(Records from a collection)
[Start of section]

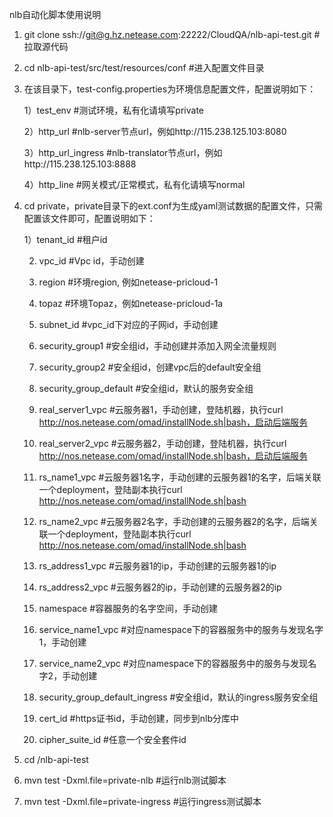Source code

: nlb自动化脚本使用说明


1. git clone ssh://git@g.hz.netease.com:22222/CloudQA/nlb-api-test.git    #拉取源代码

2. cd nlb-api-test/src/test/resources/conf  #进入配置文件目录

3. 在该目录下，test-config.properties为环境信息配置文件，配置说明如下：

    1）test_env  #测试环境，私有化请填写private
    
    2）http_url  #nlb-server节点url，例如http://115.238.125.103:8080
    
    3）http_url_ingress  #nlb-translator节点url，例如http://115.238.125.103:8888
    
    4）http_line  #网关模式/正常模式，私有化请填写normal

4. cd private，private目录下的ext.conf为生成yaml测试数据的配置文件，只需配置该文件即可，配置说明如下：

    1）tenant_id #租户id

    2) vpc_id  #Vpc id，手动创建
    
    3) region  #环境region, 例如netease-pricloud-1
    
    4) topaz  #环境Topaz，例如netease-pricloud-1a
    
    5) subnet_id  #vpc_id下对应的子网id，手动创建
    
    6) security_group1  #安全组id，手动创建并添加入网全流量规则
    
    7) security_group2  #安全组id，创建vpc后的default安全组
    
    8) security_group_default  #安全组id，默认的服务安全组

    9) real_server1_vpc  #云服务器1，手动创建，登陆机器，执行curl http://nos.netease.com/omad/installNode.sh|bash，启动后端服务
    
    10) real_server2_vpc  #云服务器2，手动创建，登陆机器，执行curl http://nos.netease.com/omad/installNode.sh|bash，启动后端服务
    
    11) rs_name1_vpc  #云服务器1名字，手动创建的云服务器1的名字，后端关联一个deployment，登陆副本执行curl http://nos.netease.com/omad/installNode.sh|bash
    
    12) rs_name2_vpc  #云服务器2名字，手动创建的云服务器2的名字，后端关联一个deployment，登陆副本执行curl http://nos.netease.com/omad/installNode.sh|bash
    
    13) rs_address1_vpc  #云服务器1的ip，手动创建的云服务器1的ip
    
    14) rs_address2_vpc  #云服务器2的ip，手动创建的云服务器2的ip

    15) namespace  #容器服务的名字空间，手动创建
    
    16) service_name1_vpc  #对应namespace下的容器服务中的服务与发现名字1，手动创建
    
    17) service_name2_vpc  #对应namespace下的容器服务中的服务与发现名字2，手动创建
    
    18) security_group_default_ingress  #安全组id，默认的ingress服务安全组

    19) cert_id  #https证书id，手动创建，同步到nlb分库中
    
    20) cipher_suite_id  #任意一个安全套件id
    
5. cd /nlb-api-test

6. mvn test -Dxml.file=private-nlb  #运行nlb测试脚本

7. mvn test -Dxml.file=private-ingress  #运行ingress测试脚本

[End of section]

• Task brief:
What is needed is an exact copy of the lines from the one containing "5. cd /nlb-api-test" through the final line of the data, both included, and nothing more.

• Answer for this exercise:
5. cd /nlb-api-test

6. mvn test -Dxml.file=private-nlb  #运行nlb测试脚本

7. mvn test -Dxml.file=private-ingress  #运行ingress测试脚本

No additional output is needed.